Penso che tutti abbiano il diritto di muoversi, di cercare una vita migliore; il mondo è uno e di tutti, certo che ci vuole la reciprocità, il rispetto per l’altro e sapere dove ci si reca, se il luogo può offrire ciò che si cerca, non è il caso di andare in giro a vanvera. Altro è la globalizzazione politica, tanto più seria è la globalizzazione industriale, commerciale e del lavoro, perché creano disoccupazione e sfruttamento umano. Per essere positiva, la globalizzazione dovrebbe contemplare delle Leggi Globali, Universali, di Diritti e Doveri del Lavoratore. Produrre nei Paesi sottosviluppati con il personale pagato un euro al giorno e vendere i prodotti in Europa a prezzi che conosciamo, è pura delinquenza.

Ho letto con vero interesse la postfazione di Daniele Spero, direttore del Segretariato per le Attività Ecumeniche di Venezia, che mi ha portato ad opportune riflessioni. Troppo spesso ognuno di noi commette l’errore di sentirsi in qualche modo migliore rispetto ai meno fortunati, in quanto appartenente ad un contesto socialmente progredito. In realtà, è davvero migliore, decisamente vincente, chi dimostra di superare le indicibili difficoltà del quotidiano, come tante popolazioni dell’Africa. Cosa vorrebbe aggiungere?

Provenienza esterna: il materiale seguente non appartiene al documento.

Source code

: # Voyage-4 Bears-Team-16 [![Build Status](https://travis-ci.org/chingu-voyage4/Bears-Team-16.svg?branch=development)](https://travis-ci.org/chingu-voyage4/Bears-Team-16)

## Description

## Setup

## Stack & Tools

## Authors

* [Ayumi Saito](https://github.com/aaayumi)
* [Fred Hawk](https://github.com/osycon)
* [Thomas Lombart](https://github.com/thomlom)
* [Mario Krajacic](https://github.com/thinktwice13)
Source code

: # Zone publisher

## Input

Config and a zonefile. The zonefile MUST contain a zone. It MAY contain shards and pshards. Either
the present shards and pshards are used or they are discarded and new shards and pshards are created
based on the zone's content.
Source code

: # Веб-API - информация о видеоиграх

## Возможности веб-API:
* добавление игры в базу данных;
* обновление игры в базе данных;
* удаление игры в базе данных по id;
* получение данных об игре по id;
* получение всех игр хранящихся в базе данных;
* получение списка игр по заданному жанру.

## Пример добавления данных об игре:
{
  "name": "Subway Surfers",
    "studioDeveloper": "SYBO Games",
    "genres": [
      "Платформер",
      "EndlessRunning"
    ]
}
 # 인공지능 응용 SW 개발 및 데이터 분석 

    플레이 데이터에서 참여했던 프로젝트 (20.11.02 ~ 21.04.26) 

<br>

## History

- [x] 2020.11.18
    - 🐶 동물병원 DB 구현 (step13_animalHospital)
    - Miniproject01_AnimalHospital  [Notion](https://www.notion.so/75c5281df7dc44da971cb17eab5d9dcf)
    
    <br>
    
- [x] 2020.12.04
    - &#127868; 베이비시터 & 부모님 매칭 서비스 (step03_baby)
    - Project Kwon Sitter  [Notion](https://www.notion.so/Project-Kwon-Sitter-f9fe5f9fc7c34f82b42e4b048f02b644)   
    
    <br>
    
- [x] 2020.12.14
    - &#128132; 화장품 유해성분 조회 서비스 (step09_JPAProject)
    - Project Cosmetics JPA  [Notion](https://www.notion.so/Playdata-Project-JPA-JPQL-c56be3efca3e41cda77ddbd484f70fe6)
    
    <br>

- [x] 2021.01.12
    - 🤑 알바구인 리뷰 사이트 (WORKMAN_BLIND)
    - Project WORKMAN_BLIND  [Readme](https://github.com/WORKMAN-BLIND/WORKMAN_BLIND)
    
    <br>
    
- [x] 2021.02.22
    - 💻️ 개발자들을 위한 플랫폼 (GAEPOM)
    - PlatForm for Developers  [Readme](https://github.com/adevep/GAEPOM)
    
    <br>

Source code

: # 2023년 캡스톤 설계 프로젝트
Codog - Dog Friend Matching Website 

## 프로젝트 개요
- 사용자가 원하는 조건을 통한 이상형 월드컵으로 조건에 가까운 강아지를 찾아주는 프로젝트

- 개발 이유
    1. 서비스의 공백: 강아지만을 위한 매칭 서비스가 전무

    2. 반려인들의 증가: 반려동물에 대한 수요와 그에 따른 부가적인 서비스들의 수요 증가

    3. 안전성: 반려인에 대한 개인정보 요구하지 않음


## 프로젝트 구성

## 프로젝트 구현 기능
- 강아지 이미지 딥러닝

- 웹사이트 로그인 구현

Daniele Spero fa parte del Segretariato delle Attività Ecumeniche del Patriarcato, non è il direttore, tuttavia essendo molto attivo, conosce a perfezione la realtà della società veneziana che è davvero multiculturale, e conosce molto bene la mia vita. Penso che nessuno sia migliore o peggiore per le scelte di vita che fa, poiché ciascuno fa quello che può, sia fisicamente sia psicologicamente, sempre che non faccia del male al prossimo. Andare in missione è una necessità personale, però non rende migliore o peggiore la persona, essere caritatevoli certamente rende migliori, ma si può fare la carità dovunque.

Davvero lodevole il suo impegno umanitario. I proventi dalla vendita di questo interessantissimo libro verranno devoluti alla missione ad Accra. Quali sono le opere ed infrastrutture attualmente più carenti in Ghana?

la sanità, l’assistenza sociale in generale, l’assenza dello sviluppo agricolo e del turismo. Un Paese ricco di giacimenti minerari, di terreni fertili, di storia e di magnifiche spiagge raggiungibili in poche ore di viaggio dall’Europa, e tuttavia nessun governo ha mai pensato di prendere delle decisioni in merito per migliorare le condizioni di vita del popolo.

Potrei conoscere le sue personali riflessioni sul significato dell’esistenza e, se crede, il suo stato d’animo ogni volta che torna in Italia dalle missioni?

Come si evince dalla mia biografia, sono un esule istriano, quindi italiano di famiglia, e ho scelto l’Italia quando avevo già diciassette anni, per amore dell’Italia. Poi, trent’anni fa scelsi Venezia per amore di questa città, quindi, quando ritorno a casa, ringrazio Dio, sono felice di quello che trovo e, nello stesso tempo, provo un sentimento di tristezza per le persone che lascio nelle missioni. I missionari hanno una vita molto dura, piena di privazioni e di fatica. Le persone che vivono negli slum non hanno niente, più o meno, lo si capisce leggendo il mio libro. Non dovremmo stupirci se arrivano a migliaia sulle nostre coste, loro non hanno niente da perdere, anzi rimanendo nel loro Paese morirebbero quasi sicuramente, soprattutto dove ci sono i diversi problemi politici, direi di guerriglie e di terrorismo, per cui si tratta di una questione di vita o di morte. Lei mi pone una domanda tra le più difficili: significato dell’esistenza. Come credente e praticante il Vangelo, credo che la vita non sia nostra, Dio ce la dà in custodia e noi possiamo farne un’opera d’arte o distruggerla. E come per ogni opera d’arte, ci vuole molta dedizione, costanza e amore.